| WHAT THIS TASK INVOLVES |
Return exactly the lines of the records below, starting at the line that contains "à ce niveau-là." and ending at the line that contains "Contrairement à un", with both of those lines kept.

───── DATA SECTION

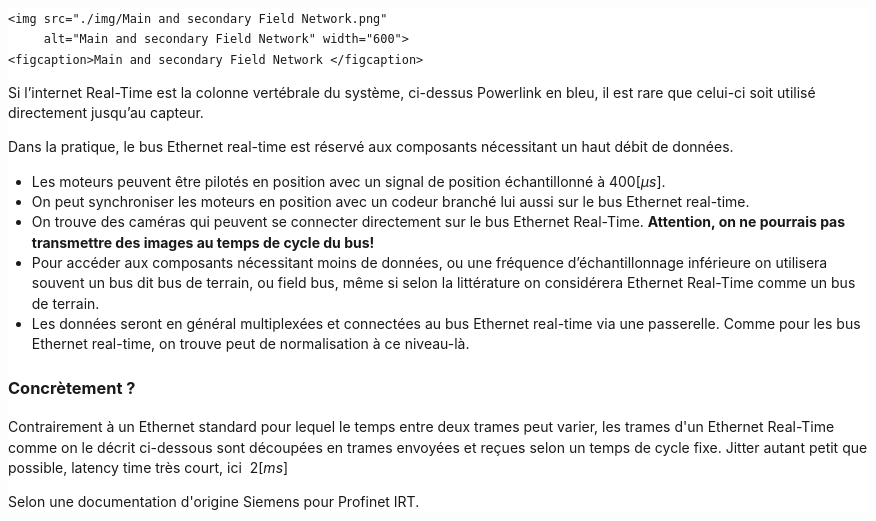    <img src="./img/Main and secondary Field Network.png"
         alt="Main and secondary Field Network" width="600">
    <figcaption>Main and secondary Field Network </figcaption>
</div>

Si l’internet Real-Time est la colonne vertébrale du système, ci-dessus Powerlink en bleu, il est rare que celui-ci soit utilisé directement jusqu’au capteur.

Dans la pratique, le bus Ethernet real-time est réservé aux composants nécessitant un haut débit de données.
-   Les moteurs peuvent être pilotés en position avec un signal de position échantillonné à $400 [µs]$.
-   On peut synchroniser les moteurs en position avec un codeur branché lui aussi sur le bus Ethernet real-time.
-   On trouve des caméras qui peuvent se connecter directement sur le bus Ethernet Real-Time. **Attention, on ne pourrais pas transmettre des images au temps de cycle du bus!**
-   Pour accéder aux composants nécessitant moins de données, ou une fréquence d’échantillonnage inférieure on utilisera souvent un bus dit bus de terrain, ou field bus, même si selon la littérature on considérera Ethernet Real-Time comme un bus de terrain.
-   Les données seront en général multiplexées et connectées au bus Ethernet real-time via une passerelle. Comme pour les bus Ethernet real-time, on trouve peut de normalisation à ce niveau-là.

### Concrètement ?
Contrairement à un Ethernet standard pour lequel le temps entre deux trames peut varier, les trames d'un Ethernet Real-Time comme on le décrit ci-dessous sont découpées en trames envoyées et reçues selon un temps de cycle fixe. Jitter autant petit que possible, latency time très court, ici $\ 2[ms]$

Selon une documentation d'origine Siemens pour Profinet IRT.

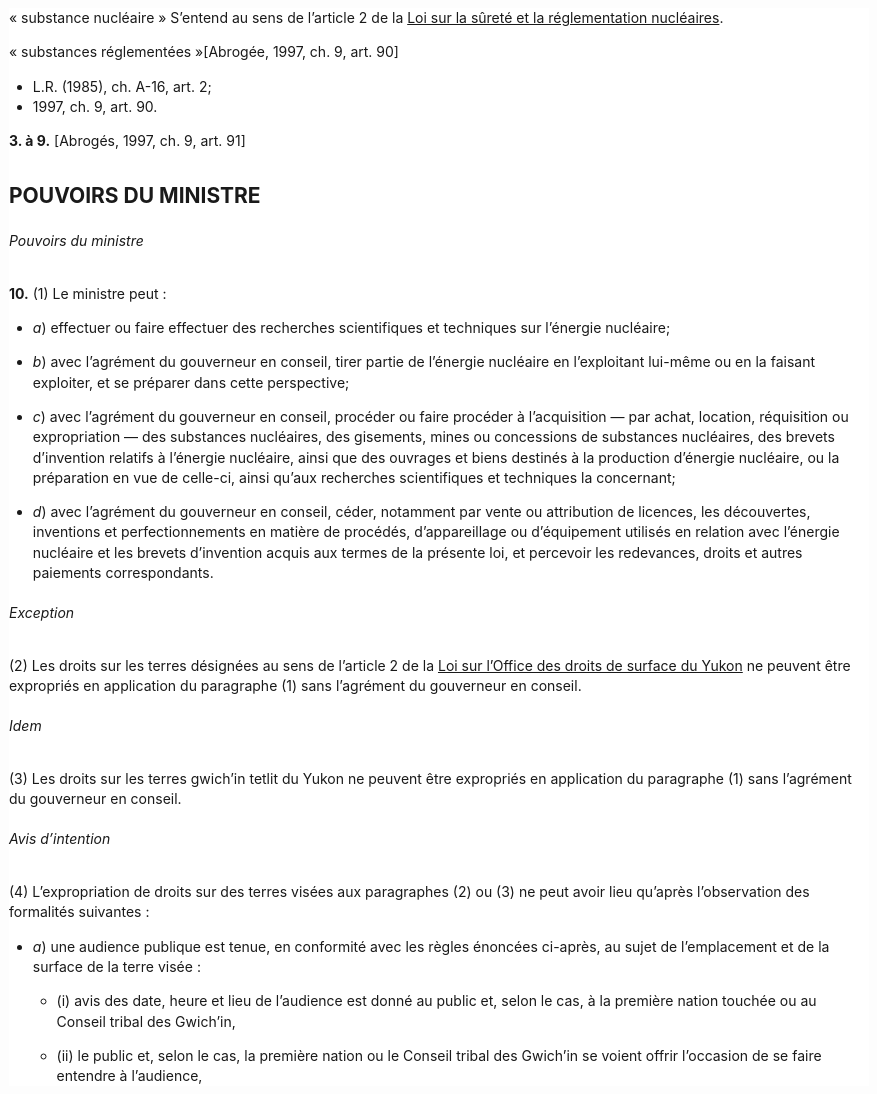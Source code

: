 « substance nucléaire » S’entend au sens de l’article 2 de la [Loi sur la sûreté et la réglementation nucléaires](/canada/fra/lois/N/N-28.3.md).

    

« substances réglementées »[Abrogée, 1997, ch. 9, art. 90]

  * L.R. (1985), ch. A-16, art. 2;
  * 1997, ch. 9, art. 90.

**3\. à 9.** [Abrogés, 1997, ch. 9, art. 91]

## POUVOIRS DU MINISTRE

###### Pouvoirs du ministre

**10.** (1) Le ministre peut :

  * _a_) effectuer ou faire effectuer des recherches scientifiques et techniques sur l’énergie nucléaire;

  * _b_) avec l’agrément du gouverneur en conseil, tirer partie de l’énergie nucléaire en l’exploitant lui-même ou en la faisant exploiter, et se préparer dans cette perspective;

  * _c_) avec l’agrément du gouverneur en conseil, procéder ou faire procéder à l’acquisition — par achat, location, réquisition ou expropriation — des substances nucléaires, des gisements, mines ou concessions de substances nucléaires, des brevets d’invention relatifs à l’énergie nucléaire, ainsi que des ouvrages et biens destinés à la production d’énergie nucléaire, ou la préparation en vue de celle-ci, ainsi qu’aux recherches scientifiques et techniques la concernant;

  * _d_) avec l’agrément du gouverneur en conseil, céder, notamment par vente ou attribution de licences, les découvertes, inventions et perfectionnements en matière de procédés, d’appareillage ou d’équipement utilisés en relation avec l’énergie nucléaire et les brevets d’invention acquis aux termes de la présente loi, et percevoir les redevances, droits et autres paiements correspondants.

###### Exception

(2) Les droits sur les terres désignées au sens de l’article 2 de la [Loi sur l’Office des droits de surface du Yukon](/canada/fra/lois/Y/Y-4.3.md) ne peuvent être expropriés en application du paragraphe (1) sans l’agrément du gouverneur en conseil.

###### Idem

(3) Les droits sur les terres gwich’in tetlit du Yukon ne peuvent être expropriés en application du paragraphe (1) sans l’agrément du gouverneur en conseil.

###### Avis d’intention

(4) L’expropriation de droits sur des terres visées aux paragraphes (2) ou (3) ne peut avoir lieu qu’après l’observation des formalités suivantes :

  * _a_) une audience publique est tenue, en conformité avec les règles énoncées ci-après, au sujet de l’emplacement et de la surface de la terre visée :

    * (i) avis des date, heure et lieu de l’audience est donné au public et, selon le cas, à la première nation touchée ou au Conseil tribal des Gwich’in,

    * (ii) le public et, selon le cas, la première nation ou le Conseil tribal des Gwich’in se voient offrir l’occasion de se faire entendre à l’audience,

──────────

| RESPONSE AREA |
-   Les données seront en général multiplexées et connectées au bus Ethernet real-time via une passerelle. Comme pour les bus Ethernet real-time, on trouve peut de normalisation à ce niveau-là.

### Concrètement ?
Contrairement à un Ethernet standard pour lequel le temps entre deux trames peut varier, les trames d'un Ethernet Real-Time comme on le décrit ci-dessous sont découpées en trames envoyées et reçues selon un temps de cycle fixe. Jitter autant petit que possible, latency time très court, ici $\ 2[ms]$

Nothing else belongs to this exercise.